Lors de la conférence « La conscience à l’ère de l’intelligence artificielle », qui s’est tenue le 22 avril au Teatro Dal Verme de Milan, le professeur Federico Faggin a accordé à Pressenza une interview, reproduite ci-dessous. Cet événement était organisé par Progetto Itaca[1], une association comptant 18 antennes locales actives en Italie qui développe des projets de soutien aux personnes souffrant de troubles mentaux et à leurs familles.
Le Professeur Faggin[2], connu internationalement pour avoir inventé le microprocesseur et l’écran tactile, après une brillante carrière de scientifique et d’entrepreneur, s’est de plus en plus consacré à la physique quantique et à la question de la conscience, pour finalement conclure que nous sommes une partie et un tout de l’Un, dotés du libre arbitre, et que la conscience poursuit son chemin après la mort du corps.

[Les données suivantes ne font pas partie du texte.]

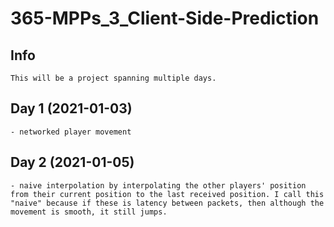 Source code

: # 365-MPPs_3_Client-Side-Prediction

## Info
    This will be a project spanning multiple days.

## Day 1 (2021-01-03)
    - networked player movement

## Day 2 (2021-01-05)
    - naive interpolation by interpolating the other players' position from their current position to the last received position. I call this "naive" because if these is latency between packets, then although the movement is smooth, it still jumps.
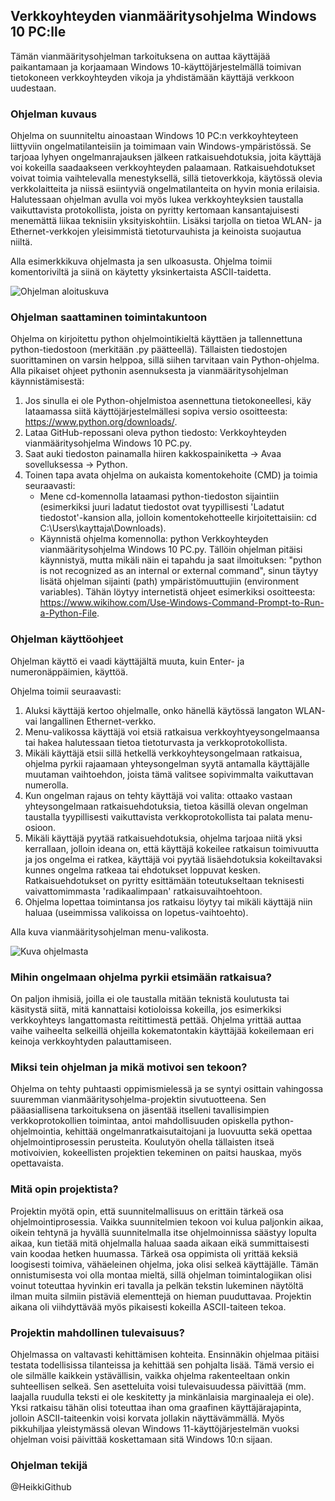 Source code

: ## Verkkoyhteyden vianmääritysohjelma Windows 10 PC:lle


Tämän vianmääritysohjelman tarkoituksena on auttaa käyttäjää paikantamaan ja korjaamaan Windows 10-käyttöjärjestelmällä toimivan tietokoneen verkkoyhteyden vikoja ja yhdistämään käyttäjä verkkoon uudestaan.


### Ohjelman kuvaus

Ohjelma on suunniteltu ainoastaan Windows 10 PC:n verkkoyhteyteen liittyviin ongelmatilanteisiin ja toimimaan vain Windows-ympäristössä. Se tarjoaa lyhyen ongelmanrajauksen jälkeen ratkaisuehdotuksia, joita käyttäjä voi kokeilla saadaakseen verkkoyhteyden palaamaan. Ratkaisuehdotukset voivat toimia vaihtelevalla menestyksellä, sillä tietoverkkoja, käytössä olevia verkkolaitteita ja niissä esiintyviä ongelmatilanteita on hyvin monia erilaisia. Halutessaan ohjelman avulla voi myös lukea verkkoyhteyksien taustalla vaikuttavista protokollista, joista on pyritty kertomaan kansantajuisesti menemättä liikaa teknisiin yksityiskohtiin. Lisäksi tarjolla on tietoa WLAN- ja Ethernet-verkkojen yleisimmistä tietoturvauhista ja keinoista suojautua niiltä.

Alla esimerkkikuva ohjelmasta ja sen ulkoasusta. Ohjelma toimii komentoriviltä ja siinä on käytetty yksinkertaista ASCII-taidetta. 

![Ohjelman aloituskuva](https://github.com/HeikkiGithub/Harjoituskansio/blob/b9c8daa2484201c2cd631c98d90209ad52642bf1/kuvat/ohjelma_tervetuloa.png)


### Ohjelman saattaminen toimintakuntoon

Ohjelma on kirjoitettu python ohjelmointikieltä käyttäen ja tallennettuna python-tiedostoon (merkitään .py päätteellä). Tällaisten tiedostojen suorittaminen on varsin helppoa, sillä siihen tarvitaan vain Python-ohjelma. Alla pikaiset ohjeet pythonin asennuksesta ja vianmääritysohjelman käynnistämisestä:

1. Jos sinulla ei ole Python-ohjelmistoa asennettuna tietokoneellesi, käy lataamassa siitä käyttöjärjestelmällesi sopiva versio osoitteesta: https://www.python.org/downloads/.
2. Lataa GitHub-repossani oleva python tiedosto: Verkkoyhteyden vianmääritysohjelma Windows 10 PC.py.
3. Saat auki tiedoston painamalla hiiren kakkospainiketta -> Avaa sovelluksessa -> Python.
4. Toinen tapa avata ohjelma on aukaista komentokehoite (CMD) ja toimia seuraavasti: 
    * Mene cd-komennolla lataamasi python-tiedoston sijaintiin (esimerkiksi juuri ladatut tiedostot ovat tyypillisesti 'Ladatut tiedostot'-kansion alla, jolloin komentokehotteelle kirjoitettaisiin: cd C:\Users\kayttaja\Downloads\).
    * Käynnistä ohjelma komennolla: python Verkkoyhteyden vianmääritysohjelma Windows 10 PC.py. Tällöin ohjelman pitäisi käynnistyä, mutta mikäli näin ei tapahdu ja saat ilmoituksen: "python is not recognized as an internal or external command", sinun täytyy lisätä ohjelman sijainti (path) ympäristömuuttujiin (environment variables). Tähän löytyy internetistä ohjeet esimerkiksi osoitteesta: https://www.wikihow.com/Use-Windows-Command-Prompt-to-Run-a-Python-File.


### Ohjelman käyttöohjeet

Ohjelman käyttö ei vaadi käyttäjältä muuta, kuin Enter- ja numeronäppäimien, käyttöä.

Ohjelma toimii seuraavasti: 
  1. Aluksi käyttäjä kertoo ohjelmalle, onko hänellä käytössä langaton WLAN- vai langallinen Ethernet-verkko.
  2. Menu-valikossa käyttäjä voi etsiä ratkaisua verkkoyhtyeysongelmaansa tai hakea halutessaan tietoa tietoturvasta ja verkkoprotokollista.
  3. Mikäli käyttäjä etsii sillä hetkellä verkkoyhteysongelmaan ratkaisua, ohjelma pyrkii rajaamaan yhteysongelman syytä antamalla käyttäjälle muutaman vaihtoehdon, joista tämä valitsee sopivimmalta vaikuttavan numerolla.
  4. Kun ongelman rajaus on tehty käyttäjä voi valita: ottaako vastaan yhteysongelmaan ratkaisuehdotuksia, tietoa käsillä olevan ongelman taustalla tyypillisesti vaikuttavista verkkoprotokollista tai palata menu-osioon.
  5. Mikäli käyttäjä pyytää ratkaisuehdotuksia, ohjelma tarjoaa niitä yksi kerrallaan, jolloin ideana on, että käyttäjä kokeilee ratkaisun toimivuutta ja jos ongelma ei ratkea, käyttäjä voi pyytää lisäehdotuksia kokeiltavaksi kunnes ongelma ratkeaa tai ehdotukset loppuvat kesken. Ratkaisuehdotukset on pyritty esittämään toteutukseltaan teknisesti vaivattomimmasta 'radikaalimpaan' ratkaisuvaihtoehtoon.
  6. Ohjelma lopettaa toimintansa jos ratkaisu löytyy tai mikäli käyttäjä niin haluaa (useimmissa valikoissa on lopetus-vaihtoehto).

Alla kuva vianmääritysohjelman menu-valikosta.

![Kuva ohjelmasta](https://github.com/HeikkiGithub/Harjoituskansio/blob/main/kuvat/ohjelma_menu.png)


### Mihin ongelmaan ohjelma pyrkii etsimään ratkaisua?

On paljon ihmisiä, joilla ei ole taustalla mitään teknistä koulutusta tai käsitystä siitä, mitä kannattaisi kotioloissa kokeilla, jos esimerkiksi verkkoyhteys langattomasta reitittimestä pettää. Ohjelma yrittää auttaa vaihe vaiheelta selkeillä ohjeilla kokematontakin käyttäjää kokeilemaan eri keinoja verkkoyhtyden palauttamiseen.


### Miksi tein ohjelman ja mikä motivoi sen tekoon?

Ohjelma on tehty puhtaasti oppimismielessä ja se syntyi osittain vahingossa suuremman vianmääritysohjelma-projektin sivutuotteena. Sen pääasiallisena tarkoituksena on jäsentää itselleni tavallisimpien verkkoprotokollien toimintaa, antoi mahdollisuuden opiskella python-ohjelmointia, kehittää ongelmanratkaisutaitojani ja luovuutta sekä opettaa ohjelmointiprosessin perusteita. Koulutyön ohella tällaisten itseä motivoivien, kokeellisten projektien tekeminen on paitsi hauskaa, myös opettavaista. 


### Mitä opin projektista?

Projektin myötä opin, että suunnitelmallisuus on erittäin tärkeä osa ohjelmointiprosessia. Vaikka suunnitelmien tekoon voi kulua paljonkin aikaa, oikein tehtynä ja hyvällä suunnitelmalla itse ohjelmoinnissa säästyy lopulta aikaa, kun tietää mitä ohjelmalla haluaa saada aikaan eikä summittaisesti vain koodaa hetken huumassa. Tärkeä osa oppimista oli yrittää keksiä loogisesti toimiva, vähäeleinen ohjelma, joka olisi selkeä käyttäjälle. Tämän onnistumisesta voi olla montaa mieltä, sillä ohjelman toimintalogiikan olisi voinut toteuttaa hyvinkin eri tavalla ja pelkän tekstin lukeminen näytöltä ilman muita silmiin pistäviä elementtejä on hieman puuduttavaa. Projektin aikana oli viihdyttävää myös pikaisesti kokeilla ASCII-taiteen tekoa.


### Projektin mahdollinen tulevaisuus?

Ohjelmassa on valtavasti kehittämisen kohteita. Ensinnäkin ohjelmaa pitäisi testata todellisissa tilanteissa ja kehittää sen pohjalta lisää. Tämä versio ei ole silmälle kaikkein ystävällisin, vaikka ohjelma rakenteeltaan onkin suhteellisen selkeä. Sen asetteluita voisi tulevaisuudessa päivittää (mm. laajalla ruudulla teksti ei ole keskitetty ja minkänlaisia marginaaleja ei ole). Yksi ratkaisu tähän olisi toteuttaa ihan oma graafinen käyttäjärajapinta, jolloin ASCII-taiteenkin voisi korvata jollakin näyttävämmällä. Myös pikkuhiljaa yleistymässä olevan Windows 11-käyttöjärjestelmän vuoksi ohjelman voisi päivittää koskettamaan sitä Windows 10:n sijaan. 


### Ohjelman tekijä

@HeikkiGithub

Au niveau international, un groupe d’étude, s’appuyant sur vos ouvrages, notamment Au-delà de l’invisible, a entrepris d’analyser les effets de l’Anthropocène sur la biosphère et l’humanité. Il a conclu qu’une minorité perturbe l’équilibre de la biosphère, dévastant les relations entre les peuples et les individus à l’échelle mondiale. La préoccupation de ce groupe d’étude, et de nous-mêmes chez Pressenza, est la suivante : comment pouvons-nous, rapidement, inverser cette situation, afin que la compétition cède la place à la coopération et la discrimination à la solidarité ? Comment pouvons-nous faire comprendre à chacun que nous sommes véritablement « parties et tout d’un seul » ?

C’est peut-être le plus grand défi de l’humanité, et il est possible de le relever, mais pas comme on pourrait le croire : en essayant de changer les autres. En réalité, cela ne peut se faire qu’en se changeant soi-même. Il est impossible de changer autrui, mais si l’on parvient à se changer soi-même, on montre aux autres ce que signifie le changement et que c’est possible. Ainsi, au lieu des mots, qui vont et viennent, seuls les faits demeurent. L’essence de ce que l’on est se révèle dans nos comportements, dans nos actions. En tout cas, c’est en se changeant soi-même que ceux et celles qui s’y engagent sont bien plus heureux. Nous n’avons besoin de rien de plus.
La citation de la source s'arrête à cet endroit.